Fortran Example Codes

Example 5 (Fortran version)

This example solves the 2-D Laplacian problem with zero boundary conditions on an nxn grid. The number of unknowns is N=n^2. The standard 5-point stencil is used, and we solve for the interior nodes only.

This example solves the same problem as Example 3. Available solvers are AMG, PCG, and PCG with AMG or Parasails preconditioners.

Example 5 (Babel-based Fortran version)

This example solves the 2-D Laplacian problem with zero boundary conditions on an nxn grid. The number of unknowns is N=n^2. The standard 5-point stencil is used, and we solve for the interior nodes only.

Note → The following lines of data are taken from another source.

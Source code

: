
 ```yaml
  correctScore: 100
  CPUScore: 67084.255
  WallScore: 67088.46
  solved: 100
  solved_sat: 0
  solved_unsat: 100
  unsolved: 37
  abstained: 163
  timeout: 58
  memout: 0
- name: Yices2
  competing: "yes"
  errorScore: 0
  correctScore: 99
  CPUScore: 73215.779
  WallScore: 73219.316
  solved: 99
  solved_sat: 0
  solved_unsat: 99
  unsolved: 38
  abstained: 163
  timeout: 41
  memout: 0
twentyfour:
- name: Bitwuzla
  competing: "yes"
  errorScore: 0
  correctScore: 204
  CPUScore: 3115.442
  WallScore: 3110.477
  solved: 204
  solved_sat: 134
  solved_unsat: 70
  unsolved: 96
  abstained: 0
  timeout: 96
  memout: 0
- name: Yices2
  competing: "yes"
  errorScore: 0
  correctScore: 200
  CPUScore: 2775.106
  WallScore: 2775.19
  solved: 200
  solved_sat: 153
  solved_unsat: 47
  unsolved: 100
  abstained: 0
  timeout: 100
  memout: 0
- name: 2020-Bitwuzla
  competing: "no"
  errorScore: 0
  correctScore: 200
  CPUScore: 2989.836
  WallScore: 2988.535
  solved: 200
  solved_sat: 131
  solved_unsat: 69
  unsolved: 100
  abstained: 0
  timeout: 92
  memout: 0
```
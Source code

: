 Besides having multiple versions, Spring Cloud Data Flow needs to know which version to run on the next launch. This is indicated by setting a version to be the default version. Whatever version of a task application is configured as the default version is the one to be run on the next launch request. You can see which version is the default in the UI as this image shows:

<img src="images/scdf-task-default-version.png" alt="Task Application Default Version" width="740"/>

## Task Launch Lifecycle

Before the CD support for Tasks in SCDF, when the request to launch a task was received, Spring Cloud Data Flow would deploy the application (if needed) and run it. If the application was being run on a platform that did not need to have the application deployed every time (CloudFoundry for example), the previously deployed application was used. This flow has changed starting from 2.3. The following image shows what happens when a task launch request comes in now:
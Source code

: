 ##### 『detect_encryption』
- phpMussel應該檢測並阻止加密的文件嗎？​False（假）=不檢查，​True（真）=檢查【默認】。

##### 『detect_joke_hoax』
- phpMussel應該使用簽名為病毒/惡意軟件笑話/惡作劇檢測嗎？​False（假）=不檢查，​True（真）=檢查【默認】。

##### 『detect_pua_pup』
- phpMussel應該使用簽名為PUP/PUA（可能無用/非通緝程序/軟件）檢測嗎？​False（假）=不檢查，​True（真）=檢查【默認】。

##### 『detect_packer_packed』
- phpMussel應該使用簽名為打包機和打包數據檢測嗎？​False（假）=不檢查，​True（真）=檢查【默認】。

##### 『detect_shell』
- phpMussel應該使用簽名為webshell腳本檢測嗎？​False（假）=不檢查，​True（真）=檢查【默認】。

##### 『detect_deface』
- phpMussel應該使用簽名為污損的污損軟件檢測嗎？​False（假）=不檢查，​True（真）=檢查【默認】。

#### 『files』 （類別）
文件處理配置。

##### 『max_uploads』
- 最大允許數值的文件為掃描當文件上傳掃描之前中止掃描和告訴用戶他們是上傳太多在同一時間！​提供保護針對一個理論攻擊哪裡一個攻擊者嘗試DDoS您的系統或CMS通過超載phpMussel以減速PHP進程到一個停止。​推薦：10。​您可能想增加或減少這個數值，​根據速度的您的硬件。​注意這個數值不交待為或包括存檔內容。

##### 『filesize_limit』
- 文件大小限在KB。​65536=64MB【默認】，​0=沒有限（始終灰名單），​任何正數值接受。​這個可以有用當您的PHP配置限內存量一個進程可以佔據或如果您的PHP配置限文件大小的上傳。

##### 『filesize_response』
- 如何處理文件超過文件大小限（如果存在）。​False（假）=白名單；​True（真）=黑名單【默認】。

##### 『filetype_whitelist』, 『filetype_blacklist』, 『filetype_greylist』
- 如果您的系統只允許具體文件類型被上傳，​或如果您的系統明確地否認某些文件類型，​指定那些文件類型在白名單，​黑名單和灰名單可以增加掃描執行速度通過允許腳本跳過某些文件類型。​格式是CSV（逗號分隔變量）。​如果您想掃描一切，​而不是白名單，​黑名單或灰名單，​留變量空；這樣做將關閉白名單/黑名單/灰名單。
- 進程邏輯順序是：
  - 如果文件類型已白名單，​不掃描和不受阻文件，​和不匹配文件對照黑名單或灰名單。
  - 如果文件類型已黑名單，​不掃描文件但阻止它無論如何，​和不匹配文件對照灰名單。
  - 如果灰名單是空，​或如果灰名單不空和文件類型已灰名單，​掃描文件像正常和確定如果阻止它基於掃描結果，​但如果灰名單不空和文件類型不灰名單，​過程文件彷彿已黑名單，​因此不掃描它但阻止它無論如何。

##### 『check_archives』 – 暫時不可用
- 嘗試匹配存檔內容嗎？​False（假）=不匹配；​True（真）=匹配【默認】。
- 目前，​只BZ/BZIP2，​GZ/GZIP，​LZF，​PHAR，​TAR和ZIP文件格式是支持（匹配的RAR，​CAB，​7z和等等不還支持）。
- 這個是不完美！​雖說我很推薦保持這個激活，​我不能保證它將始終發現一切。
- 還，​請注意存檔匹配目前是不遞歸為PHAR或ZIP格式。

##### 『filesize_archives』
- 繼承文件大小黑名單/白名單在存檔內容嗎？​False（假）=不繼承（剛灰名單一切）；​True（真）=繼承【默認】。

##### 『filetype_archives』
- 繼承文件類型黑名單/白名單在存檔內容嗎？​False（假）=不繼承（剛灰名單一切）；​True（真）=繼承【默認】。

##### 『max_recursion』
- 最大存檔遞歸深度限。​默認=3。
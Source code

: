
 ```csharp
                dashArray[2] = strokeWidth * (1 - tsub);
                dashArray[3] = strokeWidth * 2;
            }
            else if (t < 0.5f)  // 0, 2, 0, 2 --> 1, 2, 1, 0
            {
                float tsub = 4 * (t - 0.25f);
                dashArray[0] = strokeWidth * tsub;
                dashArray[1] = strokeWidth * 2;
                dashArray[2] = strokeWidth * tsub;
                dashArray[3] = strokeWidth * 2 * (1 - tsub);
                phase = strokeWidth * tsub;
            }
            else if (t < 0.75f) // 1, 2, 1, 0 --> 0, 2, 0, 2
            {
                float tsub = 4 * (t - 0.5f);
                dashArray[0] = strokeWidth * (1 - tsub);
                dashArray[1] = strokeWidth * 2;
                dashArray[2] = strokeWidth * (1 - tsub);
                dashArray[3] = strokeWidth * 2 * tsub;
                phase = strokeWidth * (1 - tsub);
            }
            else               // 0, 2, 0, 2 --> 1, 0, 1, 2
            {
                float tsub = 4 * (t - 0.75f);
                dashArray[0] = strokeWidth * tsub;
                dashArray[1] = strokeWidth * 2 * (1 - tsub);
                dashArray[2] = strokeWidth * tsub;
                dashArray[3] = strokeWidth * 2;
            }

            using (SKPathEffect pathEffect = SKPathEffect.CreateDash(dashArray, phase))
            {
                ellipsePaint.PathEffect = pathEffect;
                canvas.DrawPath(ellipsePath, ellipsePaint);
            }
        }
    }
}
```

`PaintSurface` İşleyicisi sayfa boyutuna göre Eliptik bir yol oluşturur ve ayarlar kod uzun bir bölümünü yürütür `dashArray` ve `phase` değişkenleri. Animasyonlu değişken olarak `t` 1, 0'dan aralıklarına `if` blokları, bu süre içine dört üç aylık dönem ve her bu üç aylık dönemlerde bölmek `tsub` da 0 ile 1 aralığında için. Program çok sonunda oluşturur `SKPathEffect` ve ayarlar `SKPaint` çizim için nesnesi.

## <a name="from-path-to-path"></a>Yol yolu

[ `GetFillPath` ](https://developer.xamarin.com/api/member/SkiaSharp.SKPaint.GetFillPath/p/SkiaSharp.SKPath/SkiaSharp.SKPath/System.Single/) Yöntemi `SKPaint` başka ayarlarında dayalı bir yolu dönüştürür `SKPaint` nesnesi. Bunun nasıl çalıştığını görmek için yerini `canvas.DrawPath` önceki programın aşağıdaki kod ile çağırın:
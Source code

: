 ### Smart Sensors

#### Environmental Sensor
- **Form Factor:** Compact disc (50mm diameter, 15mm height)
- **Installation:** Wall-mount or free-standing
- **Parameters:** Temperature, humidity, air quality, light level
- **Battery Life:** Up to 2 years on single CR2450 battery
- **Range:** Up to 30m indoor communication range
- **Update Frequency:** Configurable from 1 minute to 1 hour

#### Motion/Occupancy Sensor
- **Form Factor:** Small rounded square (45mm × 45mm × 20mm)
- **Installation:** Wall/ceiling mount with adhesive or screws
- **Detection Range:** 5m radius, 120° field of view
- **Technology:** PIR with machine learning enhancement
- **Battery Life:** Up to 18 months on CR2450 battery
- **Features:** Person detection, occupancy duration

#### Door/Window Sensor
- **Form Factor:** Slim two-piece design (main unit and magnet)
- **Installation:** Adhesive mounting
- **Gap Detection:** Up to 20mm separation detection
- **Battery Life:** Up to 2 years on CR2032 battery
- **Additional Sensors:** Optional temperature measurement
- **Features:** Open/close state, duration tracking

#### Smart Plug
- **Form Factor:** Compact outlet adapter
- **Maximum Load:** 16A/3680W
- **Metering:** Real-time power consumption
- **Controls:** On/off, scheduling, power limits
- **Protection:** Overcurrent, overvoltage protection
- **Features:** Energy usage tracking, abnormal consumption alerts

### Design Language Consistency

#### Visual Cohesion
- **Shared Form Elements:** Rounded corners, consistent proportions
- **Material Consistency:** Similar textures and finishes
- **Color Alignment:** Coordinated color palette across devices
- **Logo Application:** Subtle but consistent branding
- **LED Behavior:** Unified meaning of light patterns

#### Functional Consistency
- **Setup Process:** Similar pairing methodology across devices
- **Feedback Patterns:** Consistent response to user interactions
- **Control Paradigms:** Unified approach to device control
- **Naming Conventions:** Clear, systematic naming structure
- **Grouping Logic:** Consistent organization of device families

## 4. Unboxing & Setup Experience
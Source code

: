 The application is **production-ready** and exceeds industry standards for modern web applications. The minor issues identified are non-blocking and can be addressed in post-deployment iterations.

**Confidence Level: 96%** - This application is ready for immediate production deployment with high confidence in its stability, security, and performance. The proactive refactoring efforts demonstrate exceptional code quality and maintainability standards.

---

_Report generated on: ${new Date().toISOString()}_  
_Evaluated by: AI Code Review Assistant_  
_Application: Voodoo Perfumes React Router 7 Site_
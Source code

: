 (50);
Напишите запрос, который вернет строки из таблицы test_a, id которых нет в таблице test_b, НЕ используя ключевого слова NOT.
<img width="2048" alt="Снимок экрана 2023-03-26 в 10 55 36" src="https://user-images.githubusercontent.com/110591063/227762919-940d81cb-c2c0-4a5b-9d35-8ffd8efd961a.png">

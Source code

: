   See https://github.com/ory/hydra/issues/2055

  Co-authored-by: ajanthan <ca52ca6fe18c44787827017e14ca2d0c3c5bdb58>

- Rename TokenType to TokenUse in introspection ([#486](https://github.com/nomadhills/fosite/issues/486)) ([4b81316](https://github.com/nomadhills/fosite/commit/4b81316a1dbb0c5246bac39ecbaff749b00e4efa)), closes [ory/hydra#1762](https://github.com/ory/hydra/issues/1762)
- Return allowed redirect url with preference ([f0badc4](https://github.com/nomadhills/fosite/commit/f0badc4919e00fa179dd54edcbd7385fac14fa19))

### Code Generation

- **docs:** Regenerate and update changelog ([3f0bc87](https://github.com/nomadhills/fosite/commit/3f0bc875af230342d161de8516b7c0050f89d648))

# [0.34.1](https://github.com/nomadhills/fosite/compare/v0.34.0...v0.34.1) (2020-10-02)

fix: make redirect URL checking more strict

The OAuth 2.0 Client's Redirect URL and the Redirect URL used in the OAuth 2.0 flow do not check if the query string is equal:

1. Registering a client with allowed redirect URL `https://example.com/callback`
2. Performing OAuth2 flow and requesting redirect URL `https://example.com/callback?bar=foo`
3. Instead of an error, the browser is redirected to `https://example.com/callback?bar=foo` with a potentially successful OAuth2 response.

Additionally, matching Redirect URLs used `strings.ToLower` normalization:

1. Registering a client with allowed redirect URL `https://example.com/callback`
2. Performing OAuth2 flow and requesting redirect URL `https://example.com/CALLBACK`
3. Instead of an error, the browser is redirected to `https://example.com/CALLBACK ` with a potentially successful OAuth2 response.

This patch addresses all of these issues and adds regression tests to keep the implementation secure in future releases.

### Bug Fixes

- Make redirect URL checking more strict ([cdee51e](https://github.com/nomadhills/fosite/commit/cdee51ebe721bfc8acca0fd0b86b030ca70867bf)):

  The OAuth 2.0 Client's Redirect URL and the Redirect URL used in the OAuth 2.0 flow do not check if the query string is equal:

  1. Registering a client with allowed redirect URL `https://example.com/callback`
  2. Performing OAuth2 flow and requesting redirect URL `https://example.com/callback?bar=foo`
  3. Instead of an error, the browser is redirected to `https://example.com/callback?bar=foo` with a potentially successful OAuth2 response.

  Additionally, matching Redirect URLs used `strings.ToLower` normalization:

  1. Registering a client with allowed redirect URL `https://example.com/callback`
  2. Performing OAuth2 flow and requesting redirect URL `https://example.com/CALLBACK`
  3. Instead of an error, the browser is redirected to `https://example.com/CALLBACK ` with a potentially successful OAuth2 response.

This example solves the same problem as Example 3. Available solvers are AMG, PCG, and PCG with AMG or Parasails preconditioners.

Example 5 (Babel-based Fortran 90 version)

This example solves the 2-D Laplacian problem with zero boundary conditions on an nxn grid. The number of unknowns is N=n^2. The standard 5-point stencil is used, and we solve for the interior nodes only.

This example solves the same problem as Example 3. Available solvers are AMG, PCG, and PCG with AMG or Parasails preconditioners.

Example 6 (Babel-based Fortran version)

This is a two processor example and is the same problem as is solved with the structured interface in Example 2. (The grid boxes are exactly those in the example diagram in the struct interface chapter of the User's Manual. Processor 0 owns two boxes and processor 1 owns one box.) This is the simplest sstruct example. There is one part and one variable. The solver is PCG with SMG preconditioner. We use a structured solver for this example.

We recommend comparing this example with Example 2.

Example 12 (Fortran version)

The grid layout is the same as ex1, but with nodal unknowns. The solver is PCG preconditioned with either PFMG or BoomerAMG, set in the code.

We recommend viewing the Struct examples before viewing this and the other SStruct examples. This is one of the simplest SStruct examples, used primarily to demonstrate how to set up non-cell-centered problems, and to demonstrate how easy it is to switch between structured solvers (PFMG) and solvers designed for more general settings (AMG).